WASHINGTON, DC – The U.S. Commission on International Religious Freedom (USCIRF) expressed satisfaction that the government of Burma has released prisoners of conscience Pwint Phyu Latt and Zaw Zaw Latt. They were released along with more than 250 other prisoners Burma’s government freed as part of a presidential amnesty.

USCIRF Vice Chairman Daniel Mark, who has advocated on behalf of Pwint Phyu Latt and Zaw Zaw Latt, stated that he “welcomed this long-overdue step by Burma’s government. Pwint Phyu Latt and Zaw Zaw Latt, both Muslim, were wrongfully imprisoned for their interfaith activities. Although I welcome and applaud their release, the fact remains that they never should have been imprisoned in the first place. I hope their release signals a more positive trajectory for the freedom of religion or belief in Burma.”


 

Vice Chairman Mark took up the case of Zaw Zaw Latt and Pwint Phyu Latt as part of USCIRF’s Religious Prisoners of Conscience Project.
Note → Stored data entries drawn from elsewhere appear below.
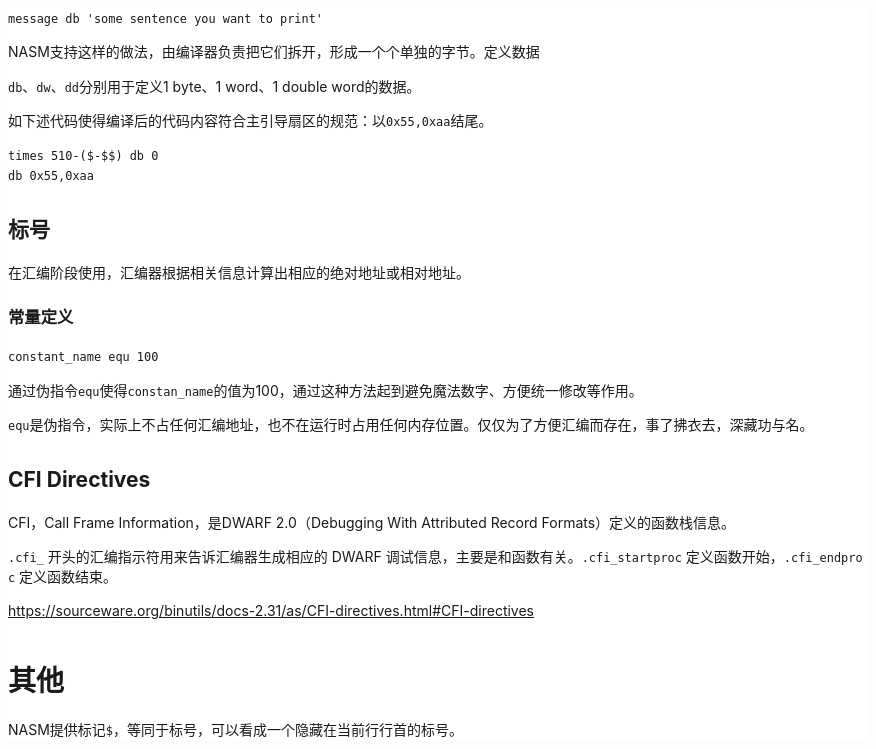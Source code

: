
```assembly
message db 'some sentence you want to print'
```

NASM支持这样的做法，由编译器负责把它们拆开，形成一个个单独的字节。定义数据

`db`、`dw`、`dd`分别用于定义1 byte、1 word、1 double word的数据。

如下述代码使得编译后的代码内容符合主引导扇区的规范：以`0x55,0xaa`结尾。

```assembly
times 510-($-$$) db 0
db 0x55,0xaa
```

## 标号

在汇编阶段使用，汇编器根据相关信息计算出相应的绝对地址或相对地址。



### 常量定义

```assembly
constant_name equ 100
```

通过伪指令`equ`使得`constan_name`的值为100，通过这种方法起到避免魔法数字、方便统一修改等作用。

`equ`是伪指令，实际上不占任何汇编地址，也不在运行时占用任何内存位置。仅仅为了方便汇编而存在，事了拂衣去，深藏功与名。



## CFI Directives

CFI，Call Frame Information，是DWARF 2.0（Debugging With Attributed Record Formats）定义的函数栈信息。

`.cfi_` 开头的汇编指示符用来告诉汇编器生成相应的 DWARF 调试信息，主要是和函数有关。`.cfi_startproc` 定义函数开始，`.cfi_endproc` 定义函数结束。

https://sourceware.org/binutils/docs-2.31/as/CFI-directives.html#CFI-directives





# 其他

NASM提供标记`$`，等同于标号，可以看成一个隐藏在当前行行首的标号。



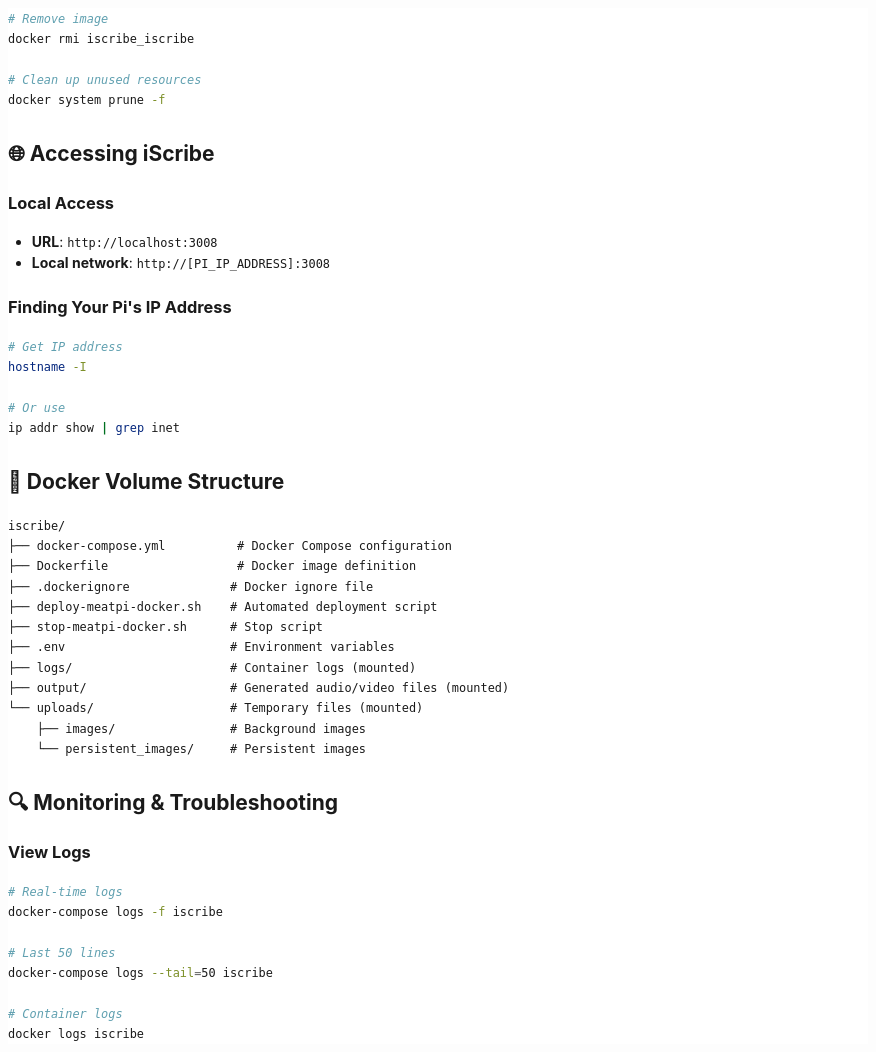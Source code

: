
 ```bash
# Remove image
docker rmi iscribe_iscribe

# Clean up unused resources
docker system prune -f
```

## 🌐 Accessing iScribe

### Local Access
- **URL**: `http://localhost:3008`
- **Local network**: `http://[PI_IP_ADDRESS]:3008`

### Finding Your Pi's IP Address
```bash
# Get IP address
hostname -I

# Or use
ip addr show | grep inet
```

## 📁 Docker Volume Structure

```
iscribe/
├── docker-compose.yml          # Docker Compose configuration
├── Dockerfile                  # Docker image definition
├── .dockerignore              # Docker ignore file
├── deploy-meatpi-docker.sh    # Automated deployment script
├── stop-meatpi-docker.sh      # Stop script
├── .env                       # Environment variables
├── logs/                      # Container logs (mounted)
├── output/                    # Generated audio/video files (mounted)
└── uploads/                   # Temporary files (mounted)
    ├── images/                # Background images
    └── persistent_images/     # Persistent images
```

## 🔍 Monitoring & Troubleshooting

### View Logs
```bash
# Real-time logs
docker-compose logs -f iscribe

# Last 50 lines
docker-compose logs --tail=50 iscribe

# Container logs
docker logs iscribe
```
This project highlights the plight of individuals who have been imprisoned for their religious beliefs, practices, or identity and the laws and practices that led to their imprisonment.

At an event in Washington, DC last week for the release of the USCIRF 2017 Annual Report, Vice Chairman Mark cited the case of these interfaith advocates as a dramatic example of a country using security laws to crack down on those pressing for religious freedom.  He highlighted that the Immigration (Emergency Provisions) Act, one of the laws under which Zaw Zaw Latt and Pwint Phyu Latt had been detained and sentenced, had been repealed, yet they were not released and their sentences were not reduced.  Their initial sentence was, in fact, extended in 2016 by two years of hard labor on the same day that more than 100 other prisoners were amnestied.

Vice Chairman Mark called on “the government of Burma to repeal repressive laws and policies that target individuals for peaceful dissent and expression and abide by international human rights standards and the rule of law.”

Although the 2017 USCIRF report noted a historic and peaceful transition of government in Burma in 2016, the Commission still recommended that the U.S. State Department designate Burma as a “Country of Particular Concern.” This recommendation is due to the government perpetrating or tolerating religious freedom violations that are “systematic, ongoing, and egregious,” with the most famous example being the abysmal treatment of the Rohingya Muslims in that country.